##### AVAILABLE DATA #####

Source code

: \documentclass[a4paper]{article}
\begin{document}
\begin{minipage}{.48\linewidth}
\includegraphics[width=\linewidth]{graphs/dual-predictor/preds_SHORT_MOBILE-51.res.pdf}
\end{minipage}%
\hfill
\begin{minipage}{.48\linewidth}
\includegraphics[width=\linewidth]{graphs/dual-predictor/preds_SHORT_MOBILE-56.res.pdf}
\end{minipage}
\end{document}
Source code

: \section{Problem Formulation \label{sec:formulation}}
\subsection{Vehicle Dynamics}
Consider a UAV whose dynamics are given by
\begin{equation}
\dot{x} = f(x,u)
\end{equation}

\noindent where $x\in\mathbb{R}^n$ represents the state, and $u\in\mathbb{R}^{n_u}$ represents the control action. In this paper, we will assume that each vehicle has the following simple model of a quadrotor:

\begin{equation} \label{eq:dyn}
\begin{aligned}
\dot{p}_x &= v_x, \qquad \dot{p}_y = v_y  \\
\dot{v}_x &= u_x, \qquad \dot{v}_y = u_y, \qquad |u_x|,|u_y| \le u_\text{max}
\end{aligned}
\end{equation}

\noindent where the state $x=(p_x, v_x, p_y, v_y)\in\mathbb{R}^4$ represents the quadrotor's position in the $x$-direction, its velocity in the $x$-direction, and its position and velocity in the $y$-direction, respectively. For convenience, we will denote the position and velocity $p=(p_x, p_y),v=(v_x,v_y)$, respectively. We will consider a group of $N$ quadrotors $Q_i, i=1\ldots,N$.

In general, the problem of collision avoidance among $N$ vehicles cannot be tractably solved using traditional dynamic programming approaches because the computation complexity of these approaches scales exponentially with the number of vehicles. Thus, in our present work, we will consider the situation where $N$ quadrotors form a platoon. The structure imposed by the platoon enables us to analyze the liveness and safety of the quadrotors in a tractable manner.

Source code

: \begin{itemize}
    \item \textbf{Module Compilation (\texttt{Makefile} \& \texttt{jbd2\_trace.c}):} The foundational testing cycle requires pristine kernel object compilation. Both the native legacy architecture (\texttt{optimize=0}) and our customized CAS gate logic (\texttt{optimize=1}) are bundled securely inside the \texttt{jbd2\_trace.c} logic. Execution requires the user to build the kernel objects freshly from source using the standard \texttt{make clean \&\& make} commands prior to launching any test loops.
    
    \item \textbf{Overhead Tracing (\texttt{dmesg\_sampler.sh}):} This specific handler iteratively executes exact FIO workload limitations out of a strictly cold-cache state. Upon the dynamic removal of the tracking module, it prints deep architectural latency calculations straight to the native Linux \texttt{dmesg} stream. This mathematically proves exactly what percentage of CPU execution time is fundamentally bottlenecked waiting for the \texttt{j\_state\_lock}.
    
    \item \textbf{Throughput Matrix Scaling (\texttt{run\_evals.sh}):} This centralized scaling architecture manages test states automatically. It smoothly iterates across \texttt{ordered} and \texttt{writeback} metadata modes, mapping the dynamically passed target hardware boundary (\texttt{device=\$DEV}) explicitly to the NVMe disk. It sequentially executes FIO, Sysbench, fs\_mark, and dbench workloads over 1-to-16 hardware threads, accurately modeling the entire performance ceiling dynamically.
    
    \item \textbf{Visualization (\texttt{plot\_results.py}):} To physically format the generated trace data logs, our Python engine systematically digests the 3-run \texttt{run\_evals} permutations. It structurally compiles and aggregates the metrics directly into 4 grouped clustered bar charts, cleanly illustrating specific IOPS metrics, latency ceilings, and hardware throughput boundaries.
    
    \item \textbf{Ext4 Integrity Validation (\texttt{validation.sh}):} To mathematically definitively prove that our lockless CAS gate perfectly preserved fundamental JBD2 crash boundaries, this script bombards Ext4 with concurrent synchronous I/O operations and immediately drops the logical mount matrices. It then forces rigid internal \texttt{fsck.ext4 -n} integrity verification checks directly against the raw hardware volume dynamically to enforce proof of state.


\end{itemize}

#####

* [ABOUT THIS EXERCISE]:
Line by line, set the records above down again exactly.

* [SOLUTION FOR THIS TASK]:
Source code

: \documentclass[a4paper]{article}
\begin{document}
\begin{minipage}{.48\linewidth}
\includegraphics[width=\linewidth]{graphs/dual-predictor/preds_SHORT_MOBILE-51.res.pdf}
\end{minipage}%
\hfill
\begin{minipage}{.48\linewidth}
\includegraphics[width=\linewidth]{graphs/dual-predictor/preds_SHORT_MOBILE-56.res.pdf}
\end{minipage}
\end{document}
Source code

: \section{Problem Formulation \label{sec:formulation}}
\subsection{Vehicle Dynamics}
Consider a UAV whose dynamics are given by
\begin{equation}
\dot{x} = f(x,u)
\end{equation}

\noindent where $x\in\mathbb{R}^n$ represents the state, and $u\in\mathbb{R}^{n_u}$ represents the control action. In this paper, we will assume that each vehicle has the following simple model of a quadrotor:

\begin{equation} \label{eq:dyn}
\begin{aligned}
\dot{p}_x &= v_x, \qquad \dot{p}_y = v_y  \\
\dot{v}_x &= u_x, \qquad \dot{v}_y = u_y, \qquad |u_x|,|u_y| \le u_\text{max}
\end{aligned}
\end{equation}

\noindent where the state $x=(p_x, v_x, p_y, v_y)\in\mathbb{R}^4$ represents the quadrotor's position in the $x$-direction, its velocity in the $x$-direction, and its position and velocity in the $y$-direction, respectively. For convenience, we will denote the position and velocity $p=(p_x, p_y),v=(v_x,v_y)$, respectively. We will consider a group of $N$ quadrotors $Q_i, i=1\ldots,N$.

In general, the problem of collision avoidance among $N$ vehicles cannot be tractably solved using traditional dynamic programming approaches because the computation complexity of these approaches scales exponentially with the number of vehicles. Thus, in our present work, we will consider the situation where $N$ quadrotors form a platoon. The structure imposed by the platoon enables us to analyze the liveness and safety of the quadrotors in a tractable manner.

Source code

: \begin{itemize}
    \item \textbf{Module Compilation (\texttt{Makefile} \& \texttt{jbd2\_trace.c}):} The foundational testing cycle requires pristine kernel object compilation. Both the native legacy architecture (\texttt{optimize=0}) and our customized CAS gate logic (\texttt{optimize=1}) are bundled securely inside the \texttt{jbd2\_trace.c} logic. Execution requires the user to build the kernel objects freshly from source using the standard \texttt{make clean \&\& make} commands prior to launching any test loops.
    
    \item \textbf{Overhead Tracing (\texttt{dmesg\_sampler.sh}):} This specific handler iteratively executes exact FIO workload limitations out of a strictly cold-cache state. Upon the dynamic removal of the tracking module, it prints deep architectural latency calculations straight to the native Linux \texttt{dmesg} stream. This mathematically proves exactly what percentage of CPU execution time is fundamentally bottlenecked waiting for the \texttt{j\_state\_lock}.
    
    \item \textbf{Throughput Matrix Scaling (\texttt{run\_evals.sh}):} This centralized scaling architecture manages test states automatically. It smoothly iterates across \texttt{ordered} and \texttt{writeback} metadata modes, mapping the dynamically passed target hardware boundary (\texttt{device=\$DEV}) explicitly to the NVMe disk. It sequentially executes FIO, Sysbench, fs\_mark, and dbench workloads over 1-to-16 hardware threads, accurately modeling the entire performance ceiling dynamically.
    
    \item \textbf{Visualization (\texttt{plot\_results.py}):} To physically format the generated trace data logs, our Python engine systematically digests the 3-run \texttt{run\_evals} permutations. It structurally compiles and aggregates the metrics directly into 4 grouped clustered bar charts, cleanly illustrating specific IOPS metrics, latency ceilings, and hardware throughput boundaries.
    
    \item \textbf{Ext4 Integrity Validation (\texttt{validation.sh}):} To mathematically definitively prove that our lockless CAS gate perfectly preserved fundamental JBD2 crash boundaries, this script bombards Ext4 with concurrent synchronous I/O operations and immediately drops the logical mount matrices. It then forces rigid internal \texttt{fsck.ext4 -n} integrity verification checks directly against the raw hardware volume dynamically to enforce proof of state.


\end{itemize}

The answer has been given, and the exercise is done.